Search code examples
javascriptregexword-boundary

Split a string by max characters length, word aware - but without capturing whitespaces


The following regex (taken from here) splits a string by characters length (e.g. 20 characters), while being word-aware (live demo):

\b[\w\s]{20,}?(?=\s)|.+$

This means that if a word should be "cut" in the middle (based on the provided characters length) - then the whole word is taken instead:

const str = "this is an input example of one sentence that contains a bit of words and must be split"
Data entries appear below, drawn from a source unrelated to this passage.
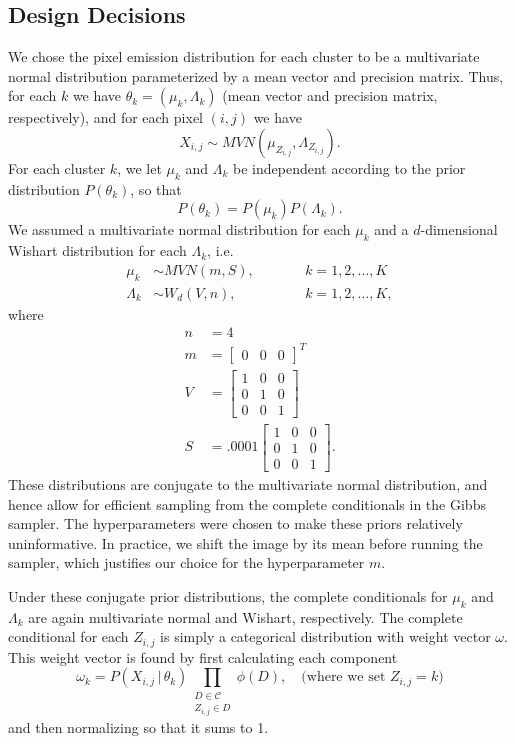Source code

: \documentclass[12pt]{article}
\begin{document}
\subsection*{Design Decisions}
We chose the pixel emission distribution for each cluster to be a multivariate normal
distribution parameterized by a mean vector and precision matrix.
Thus, for each $k$ we have $\theta_k = (\mu_k, \Lambda_k)$ (mean vector and precision matrix,
respectively), and for each pixel $(i,j)$
we have
\[
X_{i,j} \sim MVN(\mu_{Z_{i,j}}, \Lambda_{Z_{i,j}}).
\]
For each cluster $k$, we let $\mu_k$ and $\Lambda_k$ be independent according
to the prior distribution $P(\theta_k)$, so that
\[
P(\theta_k) = P(\mu_k)P(\Lambda_k).
\]
We assumed a multivariate normal distribution for each $\mu_k$ and a
$d$-dimensional Wishart distribution for each $\Lambda_k$, i.e.
\begin{align*}
\mu_k &\sim MVN(m,S), \qquad && k=1,2,\ldots,K\\
\Lambda_k &\sim W_d(V,n), &&k=1,2,\ldots,K,
\end{align*}
where
\begin{align*}
n &= 4\\
m &= \begin{bmatrix}
0 & 0 & 0
\end{bmatrix}^T\\
V &= \begin{bmatrix}
1 & 0 & 0\\
0 & 1 & 0\\
0 & 0 & 1
\end{bmatrix}\\
S &= .0001\begin{bmatrix}
1 & 0 & 0\\
0 & 1 & 0\\
0 & 0 & 1
\end{bmatrix}.
\end{align*}
These distributions are conjugate to the multivariate normal distribution, and hence allow for
efficient sampling from the complete conditionals in the Gibbs sampler. The hyperparameters
were chosen to make these priors relatively uninformative.
In practice, we shift the image by its mean before running the sampler,
which justifies our choice for the hyperparameter $m$.

Under these conjugate prior distributions, the complete conditionals for $\mu_k$ and $\Lambda_k$
are again multivariate normal and Wishart, respectively.
The complete conditional for each $Z_{i,j}$ is simply a categorical distribution with weight
vector $\omega$. This weight vector is found by first calculating each component
\[
\omega_k = P(X_{i,j}\,|\,\theta_k)
\prod_{\substack{D \in \mathcal{C}\\
        Z_{i,j} \in D}}\phi(D), \quad \text{(where we set $Z_{i,j}=k$)}
\]
and then normalizing so that it sums to 1.
\end{document}
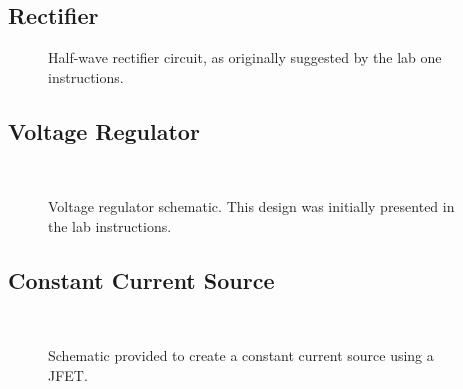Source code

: \subsection{Rectifier}
\begin{figure}[H]
	\centering
	
	\parbox{3.5in}{
	\caption{Half-wave rectifier circuit, as originally suggested by the lab
	one instructions.}
	\label{fig:schem1}}
\end{figure}

\subsection{Voltage Regulator}
\begin{figure}[H]
	\centering
	\\
	\parbox{3.5in}{
	\caption{Voltage regulator schematic.  This design was initially presented
	in the lab instructions.}
	\label{fig:schem3}}
\end{figure}

\subsection{Constant Current Source}
\begin{figure}[H]
	\centering
	\\
	\parbox{3.5in}{
	\caption{Schematic provided to create a constant current source using a JFET.}
	\label{fig:schem4}}
\end{figure}
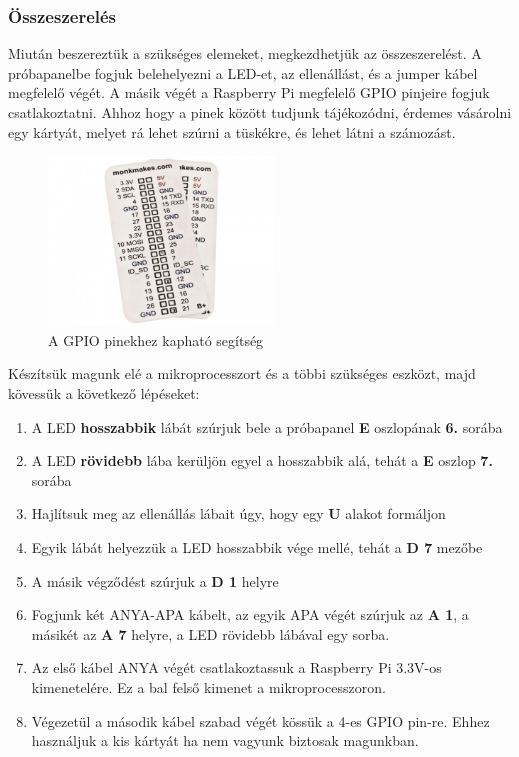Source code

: \documentclass[a4paper,12pt]{report}
\begin{document}
\subsubsection{Összeszerelés}
    Miután beszereztük a szükséges elemeket, megkezdhetjük az összeszerelést. A próbapanelbe fogjuk belehelyezni a LED-et,
    az ellenállást, és a jumper kábel megfelelő végét. A másik végét a Raspberry Pi megfelelő GPIO pinjeire fogjuk csatlakoztatni.
    Ahhoz hogy a pinek között tudjunk tájékozódni, érdemes vásárolni egy kártyát, melyet rá lehet szúrni a tüskékre, és lehet látni
    a számozást.

\begin{figure}[h!]
    \hspace{5cm}
    \includegraphics[width=6cm]{images/gpiohelper.jpg}
    \caption{A GPIO pinekhez kapható segítség}
    \label{fig: Pin segítség}
\end{figure}

    Készítsük magunk elé a mikroprocesszort és a többi szükséges eszközt, majd kövessük a következő lépéseket:

\begin{enumerate}
    \item A LED \textbf{hosszabbik} lábát szúrjuk bele a próbapanel \textbf{E} oszlopának \textbf{6.} sorába
    \item A LED \textbf{rövidebb} lába kerüljön egyel a hosszabbik alá, tehát a \textbf{E} oszlop \textbf{7.} sorába
    \item Hajlítsuk meg az ellenállás lábait úgy, hogy egy \textbf{U} alakot formáljon
    \item Egyik lábát helyezzük a LED hosszabbik vége mellé, tehát a \textbf{D 7} mezőbe
    \item A másik végződést szúrjuk a \textbf{D 1} helyre
    \item Fogjunk két ANYA-APA kábelt, az egyik APA végét szúrjuk az \textbf{A 1}, a másikét az \textbf{A 7} helyre, a LED
    rövidebb lábával egy sorba.
    \item Az első kábel ANYA végét csatlakoztassuk a Raspberry Pi 3.3V-os kimenetelére. Ez a bal felső kimenet a mikroprocesszoron.
    \item Végezetül a második kábel szabad végét kössük a 4-es GPIO pin-re. Ehhez használjuk a kis kártyát ha nem vagyunk biztosak
    magunkban.
\end{enumerate}
\end{document}
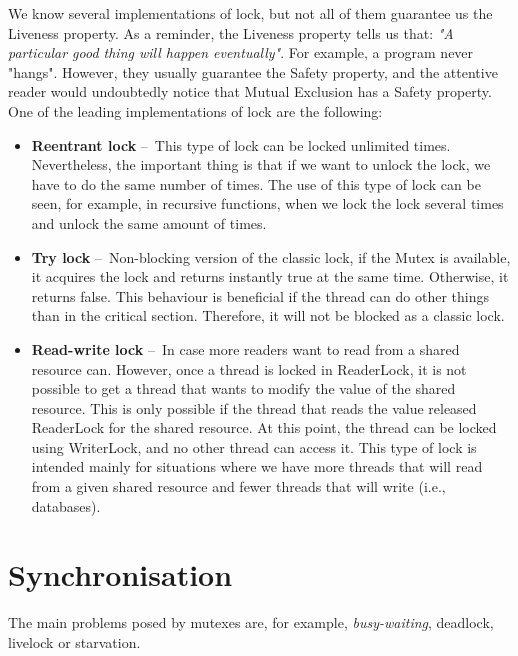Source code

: We know several implementations of lock, but not all of them guarantee us the Liveness property. As a reminder, the Liveness property tells us that: \emph{"A particular good thing will happen eventually"}. For example, a program never "hangs". However, they usually guarantee the Safety property, and the attentive reader would undoubtedly notice that Mutual Exclusion has a Safety property. One of the leading implementations of lock are the following:
\begin {itemize}
    \item \textbf{Reentrant lock} \---\ This type of lock can be locked unlimited times. Nevertheless, the important thing is that if we want to unlock the lock, we have to do the same number of times. The use of this type of lock can be seen, for example, in recursive functions, when we lock the lock several times and unlock the same amount of times.
    \item \textbf{Try lock} \---\ Non-blocking version of the classic lock, if the Mutex is available, it acquires the lock and returns instantly true at the same time. Otherwise, it returns false. This behaviour is beneficial if the thread can do other things than in the critical section. Therefore, it will not be blocked as a classic lock.
    \item \textbf{Read-write lock} \---\ In case more readers want to read from a shared resource can. However, once a thread is locked in ReaderLock, it is not possible to get a thread that wants to modify the value of the shared resource. This is only possible if the thread that reads the value released ReaderLock for the shared resource. At this point, the thread can be locked using WriterLock, and no other thread can access it. This type of lock is intended mainly for situations where we have more threads that will read from a given shared resource and fewer threads that will write (i.e., databases).
\end{itemize}

\section{Synchronisation}
\label{04:synchronization}

The main problems posed by mutexes are, for example, \emph {busy-waiting}, deadlock, livelock or starvation.

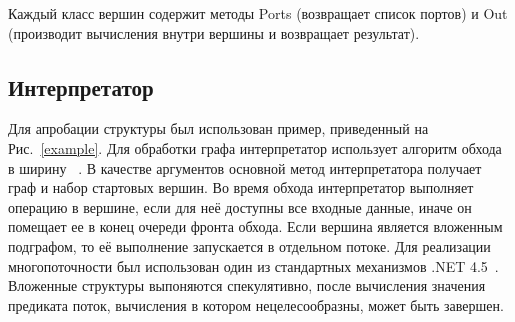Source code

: \documentclass{matmex-diploma-custom}
\begin{document}
Каждый класс вершин содержит методы Ports (возвращает список портов) и Out (производит вычисления внутри вершины и возвращает результат). 

\subsection{Интерпретатор}
Для апробации структуры был использован пример, приведенный на Рис.~\ref{example}. Для обработки графа интерпретатор использует алгоритм обхода в ширину ~\cite{bfs}. В качестве аргументов основной метод интерпретатора получает граф и набор стартовых вершин. Во время обхода интерпретатор выполняет операцию в вершине, если для неё доступны все входные данные, иначе он помещает ее в конец очереди фронта обхода. Если вершина является вложенным подграфом, то её выполнение запускается в отдельном потоке. Для реализации многопоточности был использован один из стандартных механизмов .NET 4.5~\cite{task}. Вложенные структуры выпоняются спекулятивно, после вычисления значения предиката поток, вычисления в котором нецелесообразны, может быть завершен.
\end{document}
const substringMaxLength = 20;

const regex = new RegExp(`\\b[\\w\\s]{${substringMaxLength},}?(?=\\s)|.+$`, 'g');

const substrings = str.match(regex);

console.log(substrings);

However, as can be seen when running the snippet above, the leading whitespace is taken with each substring. Can it be ignored, so that we'll end up with this?

[
  "this is an input example",
  "of one sentence that",
  "contains a bit of words",
  "and must be split"
]

I tried adding either [^\s], (?:\s), (?!\s) everywhere, but just couldn't achieve it.

How can it be done?


Solution

  • You can require that every match starts with \w -- so for both options of your current regex:

    const str = "this is an input example of one sentence that contains a bit of words and must be split"
    
    const substringMaxLength = 20;
    
    const regex = new RegExp(`\\b\\w(?:[\\w\\s]{${substringMaxLength-1},}?(?=\\s)|.*$)`, 'g');
    
    const substrings = str.match(regex);
    
    console.log(substrings);